*Assignment:*
Reply only with how many lines of the listing below hold the word "this".

*Data shown:*
────

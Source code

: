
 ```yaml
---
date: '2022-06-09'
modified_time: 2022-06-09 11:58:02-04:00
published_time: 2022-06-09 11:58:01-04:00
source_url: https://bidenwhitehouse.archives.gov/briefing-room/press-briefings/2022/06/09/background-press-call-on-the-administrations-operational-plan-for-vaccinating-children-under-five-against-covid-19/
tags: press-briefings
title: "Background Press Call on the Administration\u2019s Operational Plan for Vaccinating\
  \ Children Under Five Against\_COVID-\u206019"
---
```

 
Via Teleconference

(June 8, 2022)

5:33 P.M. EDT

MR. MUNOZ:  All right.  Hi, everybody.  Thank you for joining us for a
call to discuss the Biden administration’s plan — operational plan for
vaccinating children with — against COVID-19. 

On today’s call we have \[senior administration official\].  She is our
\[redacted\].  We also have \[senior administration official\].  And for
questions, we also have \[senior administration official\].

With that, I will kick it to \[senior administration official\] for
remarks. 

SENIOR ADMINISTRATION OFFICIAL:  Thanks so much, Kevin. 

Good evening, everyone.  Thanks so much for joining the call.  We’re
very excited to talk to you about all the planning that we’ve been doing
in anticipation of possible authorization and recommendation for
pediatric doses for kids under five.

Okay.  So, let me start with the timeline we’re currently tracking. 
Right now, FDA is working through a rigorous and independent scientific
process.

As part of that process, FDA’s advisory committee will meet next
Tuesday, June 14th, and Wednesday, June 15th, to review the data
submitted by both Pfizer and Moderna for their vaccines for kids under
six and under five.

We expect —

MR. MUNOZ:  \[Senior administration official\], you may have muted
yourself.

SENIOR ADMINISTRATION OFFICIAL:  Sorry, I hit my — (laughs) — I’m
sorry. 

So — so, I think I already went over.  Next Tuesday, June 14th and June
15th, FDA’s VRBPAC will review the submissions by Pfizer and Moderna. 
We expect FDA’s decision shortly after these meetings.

────

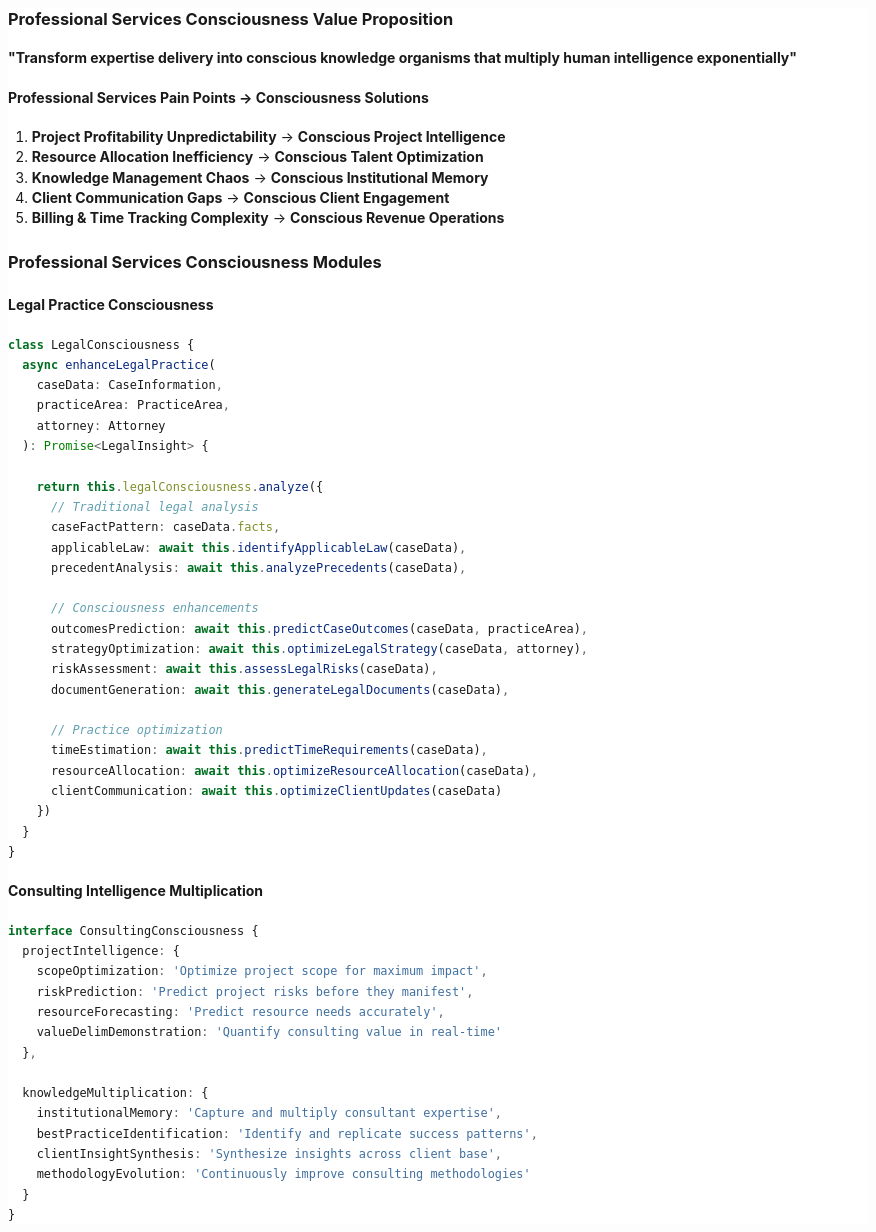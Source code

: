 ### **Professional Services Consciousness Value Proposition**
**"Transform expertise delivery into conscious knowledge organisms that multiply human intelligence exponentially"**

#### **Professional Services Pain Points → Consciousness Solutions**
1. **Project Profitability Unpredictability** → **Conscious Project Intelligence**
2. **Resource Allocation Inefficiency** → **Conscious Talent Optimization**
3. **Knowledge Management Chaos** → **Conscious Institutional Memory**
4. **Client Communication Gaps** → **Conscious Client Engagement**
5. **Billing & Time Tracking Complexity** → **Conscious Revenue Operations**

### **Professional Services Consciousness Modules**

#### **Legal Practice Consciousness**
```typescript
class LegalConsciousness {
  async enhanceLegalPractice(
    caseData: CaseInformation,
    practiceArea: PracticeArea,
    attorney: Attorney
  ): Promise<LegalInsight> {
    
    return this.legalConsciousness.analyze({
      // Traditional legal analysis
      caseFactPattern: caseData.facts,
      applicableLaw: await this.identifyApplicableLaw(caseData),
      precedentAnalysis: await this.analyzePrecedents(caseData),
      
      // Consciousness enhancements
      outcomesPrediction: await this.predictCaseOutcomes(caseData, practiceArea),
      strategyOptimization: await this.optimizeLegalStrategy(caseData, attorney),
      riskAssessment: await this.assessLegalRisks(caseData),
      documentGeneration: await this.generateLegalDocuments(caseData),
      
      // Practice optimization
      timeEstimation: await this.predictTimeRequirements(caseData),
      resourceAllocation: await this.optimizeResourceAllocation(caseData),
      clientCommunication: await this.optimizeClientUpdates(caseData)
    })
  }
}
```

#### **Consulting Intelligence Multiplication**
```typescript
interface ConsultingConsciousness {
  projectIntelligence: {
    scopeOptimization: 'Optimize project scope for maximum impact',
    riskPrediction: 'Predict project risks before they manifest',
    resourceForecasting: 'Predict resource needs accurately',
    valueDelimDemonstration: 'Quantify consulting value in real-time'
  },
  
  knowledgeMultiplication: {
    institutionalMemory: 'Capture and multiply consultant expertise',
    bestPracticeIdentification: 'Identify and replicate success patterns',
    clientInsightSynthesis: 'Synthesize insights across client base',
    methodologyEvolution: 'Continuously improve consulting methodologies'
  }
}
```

────

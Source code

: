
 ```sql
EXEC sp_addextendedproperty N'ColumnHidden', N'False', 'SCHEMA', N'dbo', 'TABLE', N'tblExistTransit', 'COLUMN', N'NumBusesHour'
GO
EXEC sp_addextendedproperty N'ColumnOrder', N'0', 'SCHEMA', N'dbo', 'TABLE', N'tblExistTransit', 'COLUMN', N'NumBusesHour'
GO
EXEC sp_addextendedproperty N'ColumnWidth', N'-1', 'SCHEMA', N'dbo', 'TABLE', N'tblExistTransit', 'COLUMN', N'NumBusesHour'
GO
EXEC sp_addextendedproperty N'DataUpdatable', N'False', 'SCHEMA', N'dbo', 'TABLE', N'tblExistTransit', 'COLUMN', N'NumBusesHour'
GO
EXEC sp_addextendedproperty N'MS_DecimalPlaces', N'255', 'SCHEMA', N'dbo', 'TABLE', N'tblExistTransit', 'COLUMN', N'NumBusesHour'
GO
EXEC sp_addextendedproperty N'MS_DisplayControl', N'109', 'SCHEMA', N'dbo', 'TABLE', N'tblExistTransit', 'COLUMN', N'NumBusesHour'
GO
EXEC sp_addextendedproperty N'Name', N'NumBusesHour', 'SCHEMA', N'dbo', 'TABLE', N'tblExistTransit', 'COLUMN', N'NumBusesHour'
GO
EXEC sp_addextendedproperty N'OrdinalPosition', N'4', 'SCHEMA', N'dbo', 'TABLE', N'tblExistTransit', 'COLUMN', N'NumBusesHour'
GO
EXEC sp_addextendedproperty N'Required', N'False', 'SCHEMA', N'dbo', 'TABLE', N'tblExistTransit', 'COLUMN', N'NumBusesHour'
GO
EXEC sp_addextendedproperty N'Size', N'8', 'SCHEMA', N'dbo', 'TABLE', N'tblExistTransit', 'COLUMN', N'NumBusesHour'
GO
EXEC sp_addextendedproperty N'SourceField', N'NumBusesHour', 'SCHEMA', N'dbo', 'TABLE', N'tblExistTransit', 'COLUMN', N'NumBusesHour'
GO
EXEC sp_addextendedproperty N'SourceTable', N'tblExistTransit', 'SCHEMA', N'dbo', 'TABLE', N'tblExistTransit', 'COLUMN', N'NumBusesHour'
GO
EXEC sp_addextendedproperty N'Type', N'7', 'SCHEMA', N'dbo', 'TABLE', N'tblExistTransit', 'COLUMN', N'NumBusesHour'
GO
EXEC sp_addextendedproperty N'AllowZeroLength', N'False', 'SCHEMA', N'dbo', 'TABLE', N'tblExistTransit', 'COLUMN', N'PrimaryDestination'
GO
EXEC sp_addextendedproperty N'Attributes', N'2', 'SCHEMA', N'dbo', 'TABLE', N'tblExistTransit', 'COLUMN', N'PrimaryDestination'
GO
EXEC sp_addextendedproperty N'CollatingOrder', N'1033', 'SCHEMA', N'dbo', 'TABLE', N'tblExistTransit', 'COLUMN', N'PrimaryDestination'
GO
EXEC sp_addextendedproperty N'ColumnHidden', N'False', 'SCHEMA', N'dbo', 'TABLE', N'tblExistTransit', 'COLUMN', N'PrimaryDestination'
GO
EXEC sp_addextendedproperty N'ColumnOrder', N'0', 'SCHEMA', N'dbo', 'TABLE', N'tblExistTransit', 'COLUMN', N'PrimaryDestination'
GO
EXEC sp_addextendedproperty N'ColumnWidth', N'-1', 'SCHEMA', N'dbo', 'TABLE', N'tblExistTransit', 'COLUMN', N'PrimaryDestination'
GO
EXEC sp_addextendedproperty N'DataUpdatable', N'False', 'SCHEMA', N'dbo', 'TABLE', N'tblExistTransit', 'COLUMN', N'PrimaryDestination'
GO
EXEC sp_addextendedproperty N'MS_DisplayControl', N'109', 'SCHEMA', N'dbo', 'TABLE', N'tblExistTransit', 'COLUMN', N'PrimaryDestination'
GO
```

────

*Result below:*
10